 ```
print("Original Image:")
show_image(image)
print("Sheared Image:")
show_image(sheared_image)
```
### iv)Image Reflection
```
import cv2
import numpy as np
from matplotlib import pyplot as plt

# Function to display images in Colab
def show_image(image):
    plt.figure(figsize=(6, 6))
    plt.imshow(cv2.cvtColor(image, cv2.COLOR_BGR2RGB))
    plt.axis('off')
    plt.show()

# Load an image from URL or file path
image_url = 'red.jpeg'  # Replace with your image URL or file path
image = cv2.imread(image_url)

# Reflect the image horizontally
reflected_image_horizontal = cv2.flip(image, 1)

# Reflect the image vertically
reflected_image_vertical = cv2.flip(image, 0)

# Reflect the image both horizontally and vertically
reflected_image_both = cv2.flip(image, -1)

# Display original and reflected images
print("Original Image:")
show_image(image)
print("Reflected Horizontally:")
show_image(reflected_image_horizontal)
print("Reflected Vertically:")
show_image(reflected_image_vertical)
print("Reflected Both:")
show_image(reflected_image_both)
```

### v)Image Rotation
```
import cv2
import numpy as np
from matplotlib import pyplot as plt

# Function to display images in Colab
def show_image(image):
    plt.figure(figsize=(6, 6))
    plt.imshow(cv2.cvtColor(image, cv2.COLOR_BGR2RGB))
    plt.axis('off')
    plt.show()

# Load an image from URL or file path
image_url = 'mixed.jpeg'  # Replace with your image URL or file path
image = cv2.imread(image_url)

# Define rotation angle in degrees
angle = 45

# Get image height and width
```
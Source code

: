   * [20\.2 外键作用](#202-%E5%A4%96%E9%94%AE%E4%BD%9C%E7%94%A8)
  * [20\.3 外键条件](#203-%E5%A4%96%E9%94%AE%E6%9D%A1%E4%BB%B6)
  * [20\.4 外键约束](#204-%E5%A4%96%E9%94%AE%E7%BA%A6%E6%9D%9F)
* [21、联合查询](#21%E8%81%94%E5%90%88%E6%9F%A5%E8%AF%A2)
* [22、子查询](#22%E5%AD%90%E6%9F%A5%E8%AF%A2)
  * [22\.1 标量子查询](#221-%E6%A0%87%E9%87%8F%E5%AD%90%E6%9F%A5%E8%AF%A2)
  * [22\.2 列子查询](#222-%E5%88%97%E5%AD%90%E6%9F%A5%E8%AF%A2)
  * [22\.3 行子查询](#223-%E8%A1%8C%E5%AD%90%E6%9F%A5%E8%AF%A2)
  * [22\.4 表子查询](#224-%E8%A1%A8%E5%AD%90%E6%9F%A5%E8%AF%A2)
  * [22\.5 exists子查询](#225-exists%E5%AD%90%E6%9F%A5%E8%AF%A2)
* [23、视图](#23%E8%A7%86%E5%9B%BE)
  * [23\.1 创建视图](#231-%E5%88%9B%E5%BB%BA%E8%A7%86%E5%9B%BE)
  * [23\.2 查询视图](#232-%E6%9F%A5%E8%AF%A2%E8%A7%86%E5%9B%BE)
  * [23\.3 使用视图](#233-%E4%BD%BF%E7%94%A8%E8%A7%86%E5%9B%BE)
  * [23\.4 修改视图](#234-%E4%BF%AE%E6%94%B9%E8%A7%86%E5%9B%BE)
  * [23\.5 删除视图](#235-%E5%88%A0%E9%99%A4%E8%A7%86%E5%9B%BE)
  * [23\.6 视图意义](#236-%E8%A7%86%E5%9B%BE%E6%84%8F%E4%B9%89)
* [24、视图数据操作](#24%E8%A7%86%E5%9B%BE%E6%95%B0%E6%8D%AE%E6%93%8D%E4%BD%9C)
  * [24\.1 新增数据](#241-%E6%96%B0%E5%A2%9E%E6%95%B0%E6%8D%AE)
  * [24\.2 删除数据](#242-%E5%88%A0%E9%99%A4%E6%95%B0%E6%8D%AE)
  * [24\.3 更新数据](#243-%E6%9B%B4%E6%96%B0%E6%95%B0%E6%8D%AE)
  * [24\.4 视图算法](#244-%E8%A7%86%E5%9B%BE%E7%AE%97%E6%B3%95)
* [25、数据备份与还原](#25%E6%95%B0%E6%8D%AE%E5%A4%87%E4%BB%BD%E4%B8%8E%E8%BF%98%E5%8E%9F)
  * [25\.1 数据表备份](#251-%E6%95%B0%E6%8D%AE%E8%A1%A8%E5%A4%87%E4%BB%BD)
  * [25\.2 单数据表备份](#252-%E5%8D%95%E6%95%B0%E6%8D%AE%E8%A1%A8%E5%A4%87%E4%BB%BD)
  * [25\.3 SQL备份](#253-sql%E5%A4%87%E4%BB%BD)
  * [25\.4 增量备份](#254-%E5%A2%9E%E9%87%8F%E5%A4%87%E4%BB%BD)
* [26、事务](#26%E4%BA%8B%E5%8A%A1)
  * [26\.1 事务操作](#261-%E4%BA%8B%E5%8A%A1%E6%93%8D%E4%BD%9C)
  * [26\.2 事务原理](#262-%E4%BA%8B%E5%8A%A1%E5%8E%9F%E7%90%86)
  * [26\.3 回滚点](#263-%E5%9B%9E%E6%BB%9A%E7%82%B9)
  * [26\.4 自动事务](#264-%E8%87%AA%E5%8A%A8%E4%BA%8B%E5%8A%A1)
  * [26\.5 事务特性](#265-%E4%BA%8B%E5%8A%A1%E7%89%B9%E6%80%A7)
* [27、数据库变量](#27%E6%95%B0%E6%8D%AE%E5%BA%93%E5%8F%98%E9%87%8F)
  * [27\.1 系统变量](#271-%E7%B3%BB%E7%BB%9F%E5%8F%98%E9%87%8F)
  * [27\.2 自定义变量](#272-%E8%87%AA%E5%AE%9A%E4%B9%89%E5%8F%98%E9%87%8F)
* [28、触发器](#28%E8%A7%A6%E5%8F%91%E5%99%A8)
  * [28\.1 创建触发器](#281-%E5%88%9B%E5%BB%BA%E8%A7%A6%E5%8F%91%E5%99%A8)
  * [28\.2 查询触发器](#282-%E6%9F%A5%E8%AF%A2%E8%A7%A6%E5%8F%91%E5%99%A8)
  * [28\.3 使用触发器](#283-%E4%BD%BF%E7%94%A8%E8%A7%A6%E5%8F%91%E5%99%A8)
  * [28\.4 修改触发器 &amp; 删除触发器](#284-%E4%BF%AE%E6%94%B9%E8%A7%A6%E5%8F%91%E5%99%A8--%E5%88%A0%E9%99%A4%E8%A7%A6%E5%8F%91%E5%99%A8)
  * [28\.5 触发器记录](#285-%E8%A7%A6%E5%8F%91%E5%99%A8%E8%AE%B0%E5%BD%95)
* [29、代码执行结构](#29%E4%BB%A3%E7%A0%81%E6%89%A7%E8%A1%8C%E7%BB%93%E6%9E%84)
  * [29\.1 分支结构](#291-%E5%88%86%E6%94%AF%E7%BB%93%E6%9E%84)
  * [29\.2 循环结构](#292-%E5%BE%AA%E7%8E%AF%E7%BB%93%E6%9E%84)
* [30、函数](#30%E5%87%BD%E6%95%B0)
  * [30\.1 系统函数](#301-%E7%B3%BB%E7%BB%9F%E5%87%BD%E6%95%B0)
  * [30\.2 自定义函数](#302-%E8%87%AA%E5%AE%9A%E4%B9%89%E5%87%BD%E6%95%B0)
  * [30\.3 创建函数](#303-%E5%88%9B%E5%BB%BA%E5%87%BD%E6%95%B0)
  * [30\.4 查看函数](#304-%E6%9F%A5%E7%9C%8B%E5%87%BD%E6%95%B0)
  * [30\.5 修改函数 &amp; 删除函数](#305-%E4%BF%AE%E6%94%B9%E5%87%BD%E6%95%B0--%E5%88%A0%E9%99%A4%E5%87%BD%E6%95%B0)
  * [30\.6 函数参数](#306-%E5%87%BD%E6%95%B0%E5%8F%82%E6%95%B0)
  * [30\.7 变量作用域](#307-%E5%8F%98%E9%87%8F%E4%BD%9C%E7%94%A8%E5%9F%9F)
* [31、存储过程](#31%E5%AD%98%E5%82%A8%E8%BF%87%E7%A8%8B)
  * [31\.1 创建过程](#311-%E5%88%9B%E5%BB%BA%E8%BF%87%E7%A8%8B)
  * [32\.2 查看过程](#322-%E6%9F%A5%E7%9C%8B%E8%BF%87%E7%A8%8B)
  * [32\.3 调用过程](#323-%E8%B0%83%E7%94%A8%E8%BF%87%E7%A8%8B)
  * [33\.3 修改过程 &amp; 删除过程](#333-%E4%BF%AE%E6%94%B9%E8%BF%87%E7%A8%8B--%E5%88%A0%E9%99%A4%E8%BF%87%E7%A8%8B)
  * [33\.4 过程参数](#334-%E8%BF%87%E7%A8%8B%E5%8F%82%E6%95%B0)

────

**BRIEF**. Lines that hold the word "angle" are the ones to copy from the entries above.

**OUTPUT OF THE EXERCISE**.
# Define rotation angle in degrees
angle = 45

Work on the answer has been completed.